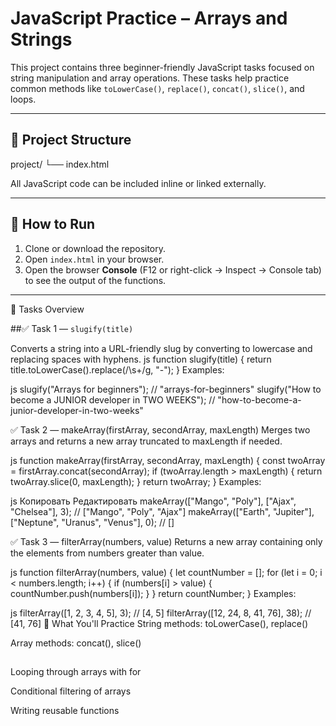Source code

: # JavaScript Practice – Arrays and Strings

This project contains three beginner-friendly JavaScript tasks focused on string manipulation and array operations. These tasks help practice common methods like `toLowerCase()`, `replace()`, `concat()`, `slice()`, and loops.

---

## 📁 Project Structure

project/
└── index.html

All JavaScript code can be included inline or linked externally.

---

## 🚀 How to Run

1. Clone or download the repository.  
2. Open `index.html` in your browser.  
3. Open the browser **Console** (F12 or right-click → Inspect → Console tab) to see the output of the functions.

---

📌 Tasks Overview

##✅ Task 1 — `slugify(title)`

Converts a string into a URL-friendly slug by converting to lowercase and replacing spaces with hyphens.
js
function slugify(title) {
  return title.toLowerCase().replace(/\s+/g, "-");
}
Examples:

js
slugify("Arrays for beginners"); // "arrays-for-beginners"
slugify("How to become a JUNIOR developer in TWO WEEKS"); // "how-to-become-a-junior-developer-in-two-weeks"

✅ Task 2 — makeArray(firstArray, secondArray, maxLength)
Merges two arrays and returns a new array truncated to maxLength if needed.

js
function makeArray(firstArray, secondArray, maxLength) {
  const twoArray = firstArray.concat(secondArray);
  if (twoArray.length > maxLength) {
    return twoArray.slice(0, maxLength);
  }
  return twoArray;
}
Examples:

js
Копировать
Редактировать
makeArray(["Mango", "Poly"], ["Ajax", "Chelsea"], 3); // ["Mango", "Poly", "Ajax"]
makeArray(["Earth", "Jupiter"], ["Neptune", "Uranus", "Venus"], 0); // []

✅ Task 3 — filterArray(numbers, value)
Returns a new array containing only the elements from numbers greater than value.

js
function filterArray(numbers, value) {
  let countNumber = [];
  for (let i = 0; i < numbers.length; i++) {
    if (numbers[i] > value) {
      countNumber.push(numbers[i]);
    }
  }
  return countNumber;
}
Examples:

js
filterArray([1, 2, 3, 4, 5], 3); // [4, 5]
filterArray([12, 24, 8, 41, 76], 38); // [41, 76]
🧠 What You'll Practice
String methods: toLowerCase(), replace()

Array methods: concat(), slice()
##

Looping through arrays with for

Conditional filtering of arrays

Writing reusable functions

•••••

◆ **Exercise directions**: The images are to be left out; every line above should be set down exactly.

◆ **Written response**:
Source code

: # JavaScript Practice – Arrays and Strings

This project contains three beginner-friendly JavaScript tasks focused on string manipulation and array operations. These tasks help practice common methods like `toLowerCase()`, `replace()`, `concat()`, `slice()`, and loops.

---

## 📁 Project Structure

project/
└── index.html

All JavaScript code can be included inline or linked externally.

---

## 🚀 How to Run

1. Clone or download the repository.  
2. Open `index.html` in your browser.  
3. Open the browser **Console** (F12 or right-click → Inspect → Console tab) to see the output of the functions.

---

📌 Tasks Overview

##✅ Task 1 — `slugify(title)`

Converts a string into a URL-friendly slug by converting to lowercase and replacing spaces with hyphens.
js
function slugify(title) {
  return title.toLowerCase().replace(/\s+/g, "-");
}
Examples:

js
slugify("Arrays for beginners"); // "arrays-for-beginners"
slugify("How to become a JUNIOR developer in TWO WEEKS"); // "how-to-become-a-junior-developer-in-two-weeks"

✅ Task 2 — makeArray(firstArray, secondArray, maxLength)
Merges two arrays and returns a new array truncated to maxLength if needed.

js
function makeArray(firstArray, secondArray, maxLength) {
  const twoArray = firstArray.concat(secondArray);
  if (twoArray.length > maxLength) {
    return twoArray.slice(0, maxLength);
  }
  return twoArray;
}
Examples:

js
Копировать
Редактировать
makeArray(["Mango", "Poly"], ["Ajax", "Chelsea"], 3); // ["Mango", "Poly", "Ajax"]
makeArray(["Earth", "Jupiter"], ["Neptune", "Uranus", "Venus"], 0); // []

✅ Task 3 — filterArray(numbers, value)
Returns a new array containing only the elements from numbers greater than value.

js
function filterArray(numbers, value) {
  let countNumber = [];
  for (let i = 0; i < numbers.length; i++) {
    if (numbers[i] > value) {
      countNumber.push(numbers[i]);
    }
  }
  return countNumber;
}
Examples:

js
filterArray([1, 2, 3, 4, 5], 3); // [4, 5]
filterArray([12, 24, 8, 41, 76], 38); // [41, 76]
🧠 What You'll Practice
String methods: toLowerCase(), replace()

Array methods: concat(), slice()
##

Looping through arrays with for

Conditional filtering of arrays

Writing reusable functions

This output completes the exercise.